Americans and Preschool
Preschool enrollment is not mandatory the way a K-12 education is, but many parents opt for this for their children, and more American children than ever before are going to preschool. From 1990 to 2013, the rates of children going to preschool climbed substantially, from 59% in 1990 to 65% by 2013. Much of that growth took place from 1990 to 2000 or so, and the numbers show that most often, it is four to five year old children who are being enrolled, though three-year-olds may also be enrolled. It may also be noted that families of different ethnic or racial backgrounds send their children to preschool at similar rates. In particular, 63.5% of white non-Hispanic children are enrolled in preschool or similar preprimary programs, and 68.4% of African-American/Black children are, too. Similarly, 68.4% of Asian-American children are enrolled in these programs, and 59% of non-white Hispanic American children are also enrolled in these programs.
The numbers also show that a child is somewhat more likely to be enrolled in preschool if his or her mother is working. In 2012, for example, 67% of children who had full-time or part-time working mothers were enrolled in child care of some sort, compared to 59% of children who had mothers seeking employment and 52% of children whose mothers were not in labor force at all. But no matter what a child’s household demographic, that child’s parents may find a good preschool for them with the help of the Internet.
Finding a Good Preschool
When parents move to a new city or county, or when their child is old enough for preschool, those parents may conduct an online search to find a good preschool for them. Doing this may involve not only specifying “preschool” in the search as opposed to “daycare,” but also the desired location. Clients may specify their city or town name or even their ZIP code to keep the results local, and they may also specify that they are looking for a private preschool if desired.
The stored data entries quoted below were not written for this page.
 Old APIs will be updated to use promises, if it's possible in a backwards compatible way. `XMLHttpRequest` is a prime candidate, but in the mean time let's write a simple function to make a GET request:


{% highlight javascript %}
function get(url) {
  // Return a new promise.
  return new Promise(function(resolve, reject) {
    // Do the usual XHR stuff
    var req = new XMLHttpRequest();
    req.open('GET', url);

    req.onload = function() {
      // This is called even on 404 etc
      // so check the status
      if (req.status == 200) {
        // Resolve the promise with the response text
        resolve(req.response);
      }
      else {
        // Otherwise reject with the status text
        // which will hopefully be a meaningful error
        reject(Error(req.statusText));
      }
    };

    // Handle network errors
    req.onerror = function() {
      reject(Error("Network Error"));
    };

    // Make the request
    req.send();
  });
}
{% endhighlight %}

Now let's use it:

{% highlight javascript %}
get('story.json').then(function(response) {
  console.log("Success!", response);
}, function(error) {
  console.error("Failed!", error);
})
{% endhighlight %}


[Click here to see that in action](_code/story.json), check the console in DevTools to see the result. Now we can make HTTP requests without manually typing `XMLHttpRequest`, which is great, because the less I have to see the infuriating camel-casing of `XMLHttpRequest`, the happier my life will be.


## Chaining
These privately funded and owned preschools often boast strong funding and expert staff that parents may find appealing. Once a search is complete, the parents may find a whole list of results, and strike out preschools that are deemed too far to visit or those that aren’t accepting any new students anyway. Meanwhile, parents and their child may visit the other schools together to evaluate them.
Once on campus, the parents may consult the staff who work there, such as checking the credentials of the teachers and reviewing the school’s funding and available activities or programs for the young students. Parents may also check the feedback that the parents of previous or current students have provided. Meanwhile, the clients’ child may form his her own impression of the preschool, and if that child feels comfortable there and gets along with the staff, then that school may be a strong candidate. The parents may visit a number of preschools like this until they have found one that meets their needs, and enroll their child there for an early education. This may adequately prepare that child for elementary school and teach them valuable social skills, too.